Put yourself in the place of the parents whose children were taken away from them. What parenting skills would you attempt to hone with no child at home? Think more broadly about what it would look like if an entire community did not have children. How motivated and productive would you be knowing that your entire family structure had been ripped asunder – and that the same was true for all your neighbours? When the children came home – if they did – they were often broken and traumatized. How likely is it that you would teach them, as I was, that “a good education is the key to success,” when ”education” itself was the source of your sorrow? Even beyond inadequate housing, health care and undrinkable water, it is this lived experience that is at the root of heartbreaking levels of alcoholism and incarceration, as well as poor graduation rates and shortened life expectancy, in Indigenous communities.

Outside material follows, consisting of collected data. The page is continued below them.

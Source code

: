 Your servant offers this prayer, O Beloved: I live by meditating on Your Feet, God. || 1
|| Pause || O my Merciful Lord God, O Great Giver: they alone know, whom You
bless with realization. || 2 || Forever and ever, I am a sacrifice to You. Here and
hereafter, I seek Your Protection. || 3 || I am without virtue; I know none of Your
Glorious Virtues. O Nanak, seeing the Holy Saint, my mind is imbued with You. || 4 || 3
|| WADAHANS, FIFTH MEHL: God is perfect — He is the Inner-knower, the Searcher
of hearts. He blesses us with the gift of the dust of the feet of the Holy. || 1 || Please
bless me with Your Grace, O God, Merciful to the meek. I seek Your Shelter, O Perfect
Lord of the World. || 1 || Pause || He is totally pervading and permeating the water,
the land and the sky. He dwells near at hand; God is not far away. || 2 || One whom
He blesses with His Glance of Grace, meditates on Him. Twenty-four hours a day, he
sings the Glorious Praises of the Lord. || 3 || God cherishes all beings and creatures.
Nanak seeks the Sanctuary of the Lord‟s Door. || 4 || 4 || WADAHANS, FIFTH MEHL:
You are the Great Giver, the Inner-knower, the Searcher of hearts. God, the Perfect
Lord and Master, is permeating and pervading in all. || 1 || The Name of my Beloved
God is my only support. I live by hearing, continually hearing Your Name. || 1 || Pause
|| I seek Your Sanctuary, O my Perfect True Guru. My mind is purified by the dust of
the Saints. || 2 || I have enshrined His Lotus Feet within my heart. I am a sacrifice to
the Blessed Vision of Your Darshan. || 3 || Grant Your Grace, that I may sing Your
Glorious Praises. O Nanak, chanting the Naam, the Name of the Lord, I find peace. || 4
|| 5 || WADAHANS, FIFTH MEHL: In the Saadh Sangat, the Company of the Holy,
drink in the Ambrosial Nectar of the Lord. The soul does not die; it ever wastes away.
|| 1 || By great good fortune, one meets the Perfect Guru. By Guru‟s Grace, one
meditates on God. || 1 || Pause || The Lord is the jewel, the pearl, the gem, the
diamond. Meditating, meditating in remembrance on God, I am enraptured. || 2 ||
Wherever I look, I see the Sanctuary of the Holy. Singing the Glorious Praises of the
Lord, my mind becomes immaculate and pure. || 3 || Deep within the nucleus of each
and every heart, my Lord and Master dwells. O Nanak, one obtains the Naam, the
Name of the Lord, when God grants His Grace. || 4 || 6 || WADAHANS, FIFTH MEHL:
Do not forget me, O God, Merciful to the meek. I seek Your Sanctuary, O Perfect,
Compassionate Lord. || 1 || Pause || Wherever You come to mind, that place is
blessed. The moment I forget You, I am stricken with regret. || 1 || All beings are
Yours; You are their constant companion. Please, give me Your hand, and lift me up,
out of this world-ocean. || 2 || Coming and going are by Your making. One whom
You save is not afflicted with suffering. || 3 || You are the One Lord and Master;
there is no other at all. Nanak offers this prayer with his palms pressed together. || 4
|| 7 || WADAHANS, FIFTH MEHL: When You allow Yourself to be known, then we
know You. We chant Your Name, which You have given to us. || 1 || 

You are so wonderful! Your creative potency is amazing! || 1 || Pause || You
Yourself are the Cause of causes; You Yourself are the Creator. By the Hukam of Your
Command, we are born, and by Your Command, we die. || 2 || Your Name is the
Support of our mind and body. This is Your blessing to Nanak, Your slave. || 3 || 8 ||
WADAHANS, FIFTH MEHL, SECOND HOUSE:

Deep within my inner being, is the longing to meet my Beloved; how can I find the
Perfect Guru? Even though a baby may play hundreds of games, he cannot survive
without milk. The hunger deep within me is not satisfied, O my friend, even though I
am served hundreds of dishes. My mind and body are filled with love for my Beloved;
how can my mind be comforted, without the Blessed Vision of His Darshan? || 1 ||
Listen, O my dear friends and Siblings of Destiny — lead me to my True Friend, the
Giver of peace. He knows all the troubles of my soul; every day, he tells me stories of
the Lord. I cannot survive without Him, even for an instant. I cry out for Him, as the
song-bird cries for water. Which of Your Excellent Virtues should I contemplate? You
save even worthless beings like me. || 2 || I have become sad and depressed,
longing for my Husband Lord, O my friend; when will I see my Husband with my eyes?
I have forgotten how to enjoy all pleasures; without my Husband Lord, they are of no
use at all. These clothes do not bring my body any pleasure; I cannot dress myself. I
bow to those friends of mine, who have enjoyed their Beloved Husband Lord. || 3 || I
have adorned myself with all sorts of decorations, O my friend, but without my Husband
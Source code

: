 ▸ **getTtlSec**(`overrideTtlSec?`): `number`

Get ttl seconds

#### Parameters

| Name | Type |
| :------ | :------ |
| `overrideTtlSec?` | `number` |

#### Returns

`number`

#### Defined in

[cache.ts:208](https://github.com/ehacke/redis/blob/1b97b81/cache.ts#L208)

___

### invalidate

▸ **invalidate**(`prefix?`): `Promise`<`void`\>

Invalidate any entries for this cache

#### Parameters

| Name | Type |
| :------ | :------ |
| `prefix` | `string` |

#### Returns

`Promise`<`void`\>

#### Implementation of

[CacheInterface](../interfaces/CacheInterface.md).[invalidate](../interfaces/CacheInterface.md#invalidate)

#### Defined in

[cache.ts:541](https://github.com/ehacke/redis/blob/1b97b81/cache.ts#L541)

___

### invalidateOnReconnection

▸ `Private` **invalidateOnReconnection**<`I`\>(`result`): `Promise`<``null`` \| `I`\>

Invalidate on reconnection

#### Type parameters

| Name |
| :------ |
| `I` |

With the passage of Bill C-15, Mr. Trudeau now has an opportunity to take concrete action to move us toward reconciliation. The bill, which is set to become law, aims to establish a framework that would align Canadian legislation with the United Nations Declaration on the Rights of Indigenous Peoples (UNDRIP). Controversially, UNDRIP’s stipulations include requiring that all economic and resource development on historic, unceded Indigenous lands have the free, prior and informed consent of the peoples affected. This has been untested in the courts, and no one seems to know exactly what “free, prior and informed consent” will involve – but it has many members of the Canadian business and development community with their fingers between their necks and collars. To assuage their concerns, Justice Minister David Lametti has insisted that Indigenous people would not have a “veto” over Canadian development.
But Mr. Lametti could do all of us a big favour – Indigenous and non-Indigenous people alike – if he reversed himself and said that this is exactly what Bill C-15 means.
Undefined and untested, Bill C-15 will find its way to the courts very quickly, then potentially remain there for decades. The record of court cases pitting Indigenous rights against development is staggeringly either equivocal or in favour of Indigenous rights, which is how Canada has developed a global reputation for being unable to proceed with any infrastructure development challenged by Indigenous interests. This has left us with the worst of all worlds: 5 per cent of Canada’s population feels alienated and marginalized by a country in which resource development is permanently stalled in intractable litigation.
If the federal government were courageous enough to concede that Indigenous rights would include a formal veto over these kinds of projects, developers would be forced to truly negotiate and make Indigenous parties partners in their plans. This would be difficult and painstaking, but it would be far more productive than the purgatory in which development efforts exist now. Over time, both parties would learn more about the other, and deals would get done. And when Indigenous people finally feel that they are partners, with a seat at the table that makes decisions about land that was once theirs, then – and only then – can reconciliation for past wrongs start to occur.